Brief:
Give the whole listing below once more, exactly, without pictures.

Dataset:
_ _ _ _

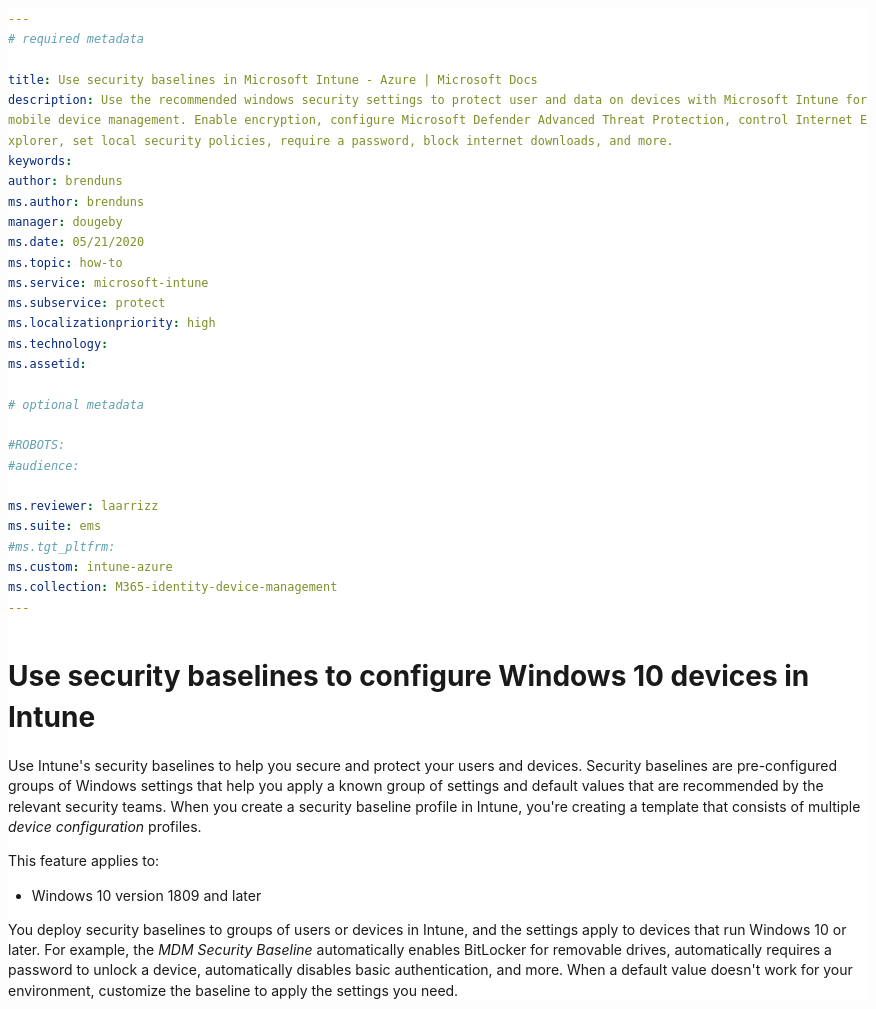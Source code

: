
 ```yaml
---
# required metadata

title: Use security baselines in Microsoft Intune - Azure | Microsoft Docs
description: Use the recommended windows security settings to protect user and data on devices with Microsoft Intune for mobile device management. Enable encryption, configure Microsoft Defender Advanced Threat Protection, control Internet Explorer, set local security policies, require a password, block internet downloads, and more.
keywords:
author: brenduns 
ms.author: brenduns
manager: dougeby
ms.date: 05/21/2020
ms.topic: how-to
ms.service: microsoft-intune
ms.subservice: protect
ms.localizationpriority: high
ms.technology:
ms.assetid: 

# optional metadata

#ROBOTS:
#audience:

ms.reviewer: laarrizz
ms.suite: ems
#ms.tgt_pltfrm:
ms.custom: intune-azure
ms.collection: M365-identity-device-management
---
```


# Use security baselines to configure Windows 10 devices in Intune

Use Intune's security baselines to help you secure and protect your users and devices. Security baselines are pre-configured groups of Windows settings that help you apply a known group of settings and default values that are recommended by the relevant security teams. When you create a security baseline profile in Intune, you're creating a template that consists of multiple *device configuration* profiles.

This feature applies to:

- Windows 10 version 1809 and later

You deploy security baselines to groups of users or devices in Intune, and the settings apply to devices that run Windows 10 or later. For example, the *MDM Security Baseline* automatically enables BitLocker for removable drives, automatically requires a password to unlock a device, automatically disables basic authentication, and more. When a default value doesn't work for your environment, customize the baseline to apply the settings you need.
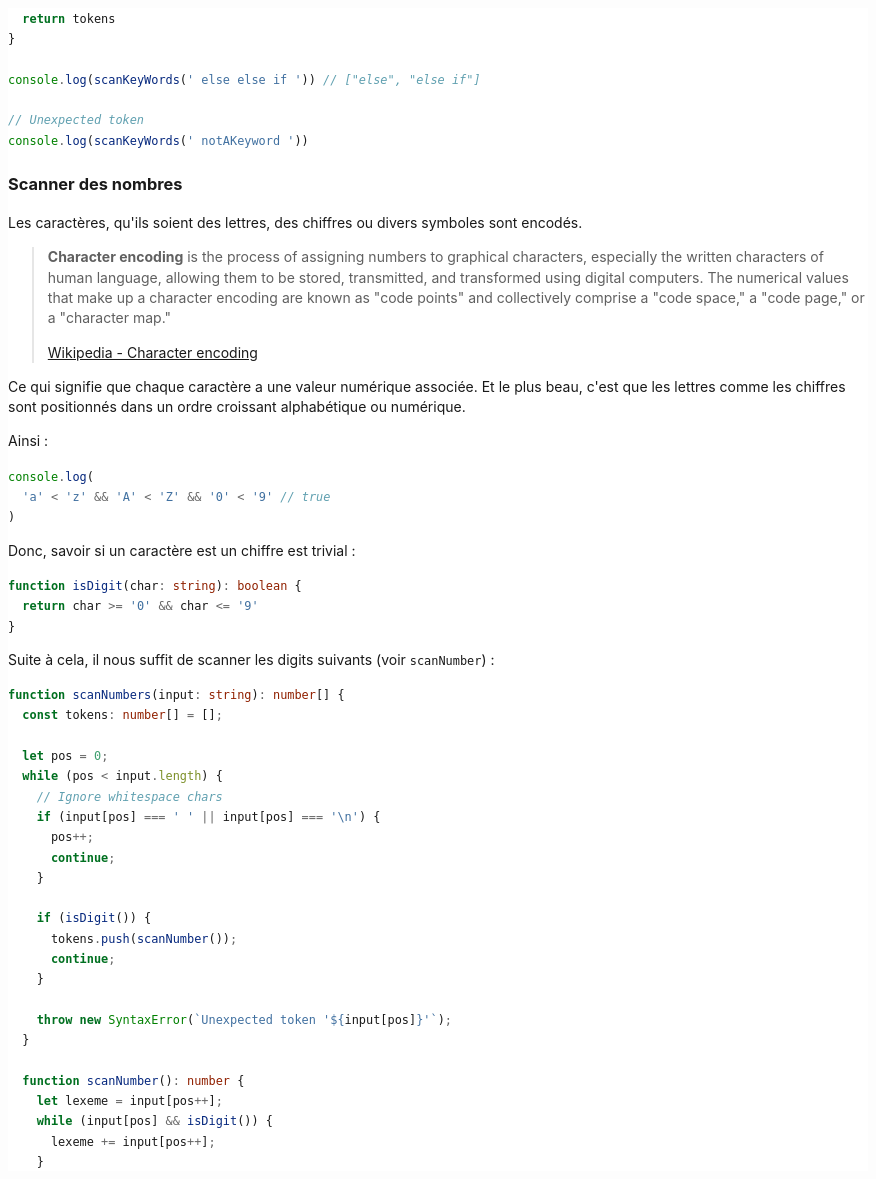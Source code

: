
 ```ts
  return tokens
}

console.log(scanKeyWords(' else else if ')) // ["else", "else if"]

// Unexpected token
console.log(scanKeyWords(' notAKeyword '))
```

### Scanner des nombres
Les caractères, qu'ils soient des lettres, des chiffres ou divers symboles sont encodés.

> **Character encoding** is the process of assigning numbers to graphical 
> characters, especially the written characters of human language, allowing
> them to be stored, transmitted, and transformed using digital computers. 
> The numerical values that make up a character encoding are known as 
> "code points" and collectively comprise a "code space," a "code page," or 
> a "character map."
>
> [Wikipedia - Character encoding](https://en.wikipedia.org/wiki/Character_encoding)

Ce qui signifie que chaque caractère a une valeur numérique associée.
Et le plus beau, c'est que les lettres comme les chiffres sont positionnés dans un ordre croissant alphabétique ou numérique.


Ainsi :
```ts
console.log(
  'a' < 'z' && 'A' < 'Z' && '0' < '9' // true
)
```

Donc, savoir si un caractère est un chiffre est trivial :
```ts
function isDigit(char: string): boolean {
  return char >= '0' && char <= '9'
}
```

Suite à cela, il nous suffit de scanner les digits suivants (voir `scanNumber`) :
```ts
function scanNumbers(input: string): number[] {
  const tokens: number[] = [];

  let pos = 0;
  while (pos < input.length) {
    // Ignore whitespace chars
    if (input[pos] === ' ' || input[pos] === '\n') {
      pos++;
      continue;
    }

    if (isDigit()) {
      tokens.push(scanNumber());
      continue;
    }

    throw new SyntaxError(`Unexpected token '${input[pos]}'`);
  }

  function scanNumber(): number {
    let lexeme = input[pos++];
    while (input[pos] && isDigit()) {
      lexeme += input[pos++];
    }
```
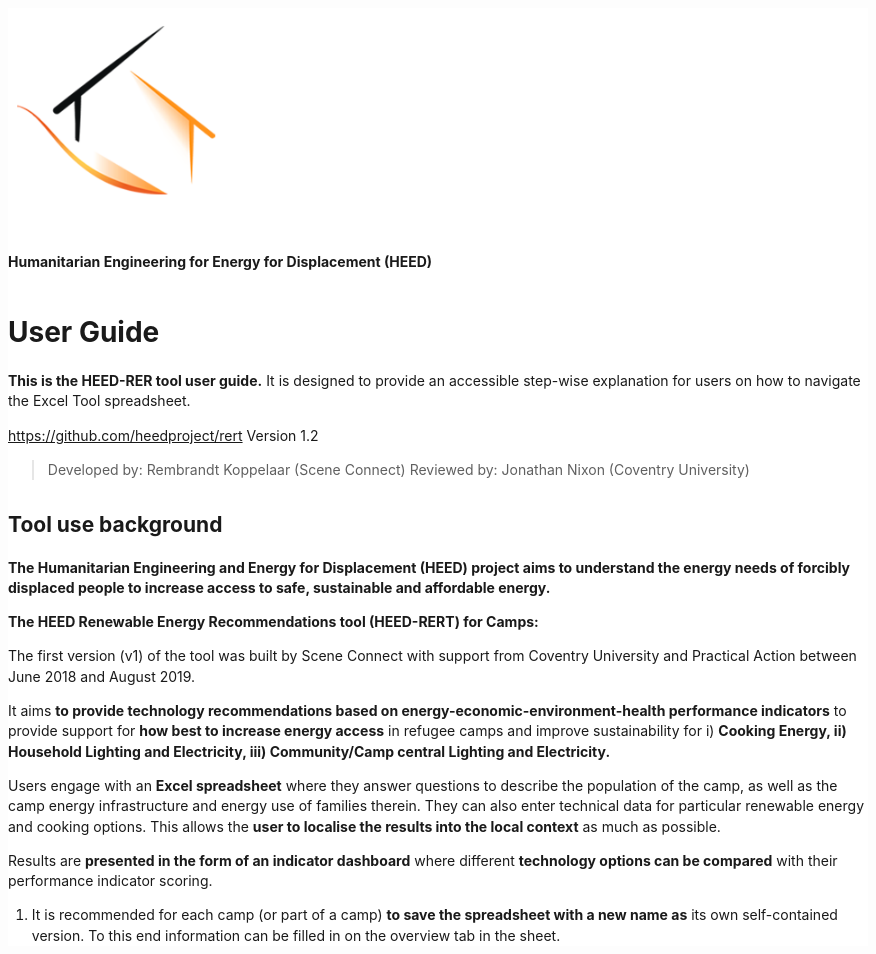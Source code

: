 ﻿![](media/c1b04cd81c7afefa111aeac4b966ad18.png)

**Humanitarian Engineering for Energy for Displacement (HEED)**

# User Guide

**This is the HEED-RER tool user guide.** It is designed to provide an
accessible step-wise explanation for users on how to navigate the Excel Tool
spreadsheet.

<https://github.com/heedproject/rert> Version 1.2

>   Developed by: Rembrandt Koppelaar (Scene Connect)
>   Reviewed by: Jonathan Nixon (Coventry University)

## Tool use background

**The Humanitarian Engineering and Energy for Displacement (HEED) project aims
to understand the energy needs of forcibly displaced people to increase access
to safe, sustainable and affordable energy.**

**The HEED Renewable Energy Recommendations tool (HEED-RERT) for Camps:**

The first version (v1) of the tool was built by Scene Connect with support from
Coventry University and Practical Action between June 2018 and August 2019.

It aims **to provide technology recommendations based on
energy-economic-environment-health performance indicators** to provide support
for **how best to increase energy access** in refugee camps and improve
sustainability for i) **Cooking Energy, ii) Household Lighting and Electricity,
iii) Community/Camp central Lighting and Electricity.**

Users engage with an **Excel spreadsheet** where they answer questions to
describe the population of the camp, as well as the camp energy infrastructure
and energy use of families therein. They can also enter technical data for
particular renewable energy and cooking options. This allows the **user to
localise the results into the local context** as much as possible.

Results are **presented in the form of an indicator dashboard** where different
**technology options can be compared** with their performance indicator scoring.

1. It is recommended for each camp (or part of a camp) **to save the spreadsheet
with a new name as** its own self-contained version. To this end information can
be filled in on the overview tab in the sheet.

_ _ _ _

Solution for this task:
Source code

:
 ```yaml
---
# required metadata

title: Use security baselines in Microsoft Intune - Azure | Microsoft Docs
description: Use the recommended windows security settings to protect user and data on devices with Microsoft Intune for mobile device management. Enable encryption, configure Microsoft Defender Advanced Threat Protection, control Internet Explorer, set local security policies, require a password, block internet downloads, and more.
keywords:
author: brenduns 
ms.author: brenduns
manager: dougeby
ms.date: 05/21/2020
ms.topic: how-to
ms.service: microsoft-intune
ms.subservice: protect
ms.localizationpriority: high
ms.technology:
ms.assetid: 

# optional metadata

#ROBOTS:
#audience:

ms.reviewer: laarrizz
ms.suite: ems
#ms.tgt_pltfrm:
ms.custom: intune-azure
ms.collection: M365-identity-device-management
---
```


# Use security baselines to configure Windows 10 devices in Intune

Use Intune's security baselines to help you secure and protect your users and devices. Security baselines are pre-configured groups of Windows settings that help you apply a known group of settings and default values that are recommended by the relevant security teams. When you create a security baseline profile in Intune, you're creating a template that consists of multiple *device configuration* profiles.

This feature applies to:

- Windows 10 version 1809 and later

You deploy security baselines to groups of users or devices in Intune, and the settings apply to devices that run Windows 10 or later. For example, the *MDM Security Baseline* automatically enables BitLocker for removable drives, automatically requires a password to unlock a device, automatically disables basic authentication, and more. When a default value doesn't work for your environment, customize the baseline to apply the settings you need.
Source code

:
 ```ts
  return tokens
}

console.log(scanKeyWords(' else else if ')) // ["else", "else if"]

// Unexpected token
console.log(scanKeyWords(' notAKeyword '))
```

### Scanner des nombres
Les caractères, qu'ils soient des lettres, des chiffres ou divers symboles sont encodés.

> **Character encoding** is the process of assigning numbers to graphical 
> characters, especially the written characters of human language, allowing
> them to be stored, transmitted, and transformed using digital computers. 
> The numerical values that make up a character encoding are known as 
> "code points" and collectively comprise a "code space," a "code page," or 
> a "character map."
>
> [Wikipedia - Character encoding](https://en.wikipedia.org/wiki/Character_encoding)

Ce qui signifie que chaque caractère a une valeur numérique associée.
Et le plus beau, c'est que les lettres comme les chiffres sont positionnés dans un ordre croissant alphabétique ou numérique.


Ainsi :
```ts
console.log(
  'a' < 'z' && 'A' < 'Z' && '0' < '9' // true
)
```

Donc, savoir si un caractère est un chiffre est trivial :
```ts
function isDigit(char: string): boolean {
  return char >= '0' && char <= '9'
}
```

Suite à cela, il nous suffit de scanner les digits suivants (voir `scanNumber`) :
```ts
function scanNumbers(input: string): number[] {
  const tokens: number[] = [];

  let pos = 0;
  while (pos < input.length) {
    // Ignore whitespace chars
    if (input[pos] === ' ' || input[pos] === '\n') {
      pos++;
      continue;
    }

    if (isDigit()) {
      tokens.push(scanNumber());
      continue;
    }

    throw new SyntaxError(`Unexpected token '${input[pos]}'`);
  }

  function scanNumber(): number {
    let lexeme = input[pos++];
    while (input[pos] && isDigit()) {
      lexeme += input[pos++];
    }
```
Source code

: ﻿![](media/c1b04cd81c7afefa111aeac4b966ad18.png)

**Humanitarian Engineering for Energy for Displacement (HEED)**

# User Guide

**This is the HEED-RER tool user guide.** It is designed to provide an
accessible step-wise explanation for users on how to navigate the Excel Tool
spreadsheet.

<https://github.com/heedproject/rert> Version 1.2

>   Developed by: Rembrandt Koppelaar (Scene Connect)
>   Reviewed by: Jonathan Nixon (Coventry University)

## Tool use background

**The Humanitarian Engineering and Energy for Displacement (HEED) project aims
to understand the energy needs of forcibly displaced people to increase access
to safe, sustainable and affordable energy.**

**The HEED Renewable Energy Recommendations tool (HEED-RERT) for Camps:**

The first version (v1) of the tool was built by Scene Connect with support from
Coventry University and Practical Action between June 2018 and August 2019.

It aims **to provide technology recommendations based on
energy-economic-environment-health performance indicators** to provide support
for **how best to increase energy access** in refugee camps and improve
sustainability for i) **Cooking Energy, ii) Household Lighting and Electricity,
iii) Community/Camp central Lighting and Electricity.**

Users engage with an **Excel spreadsheet** where they answer questions to
describe the population of the camp, as well as the camp energy infrastructure
and energy use of families therein. They can also enter technical data for
particular renewable energy and cooking options. This allows the **user to
localise the results into the local context** as much as possible.

Results are **presented in the form of an indicator dashboard** where different
**technology options can be compared** with their performance indicator scoring.

1. It is recommended for each camp (or part of a camp) **to save the spreadsheet
with a new name as** its own self-contained version. To this end information can
be filled in on the overview tab in the sheet.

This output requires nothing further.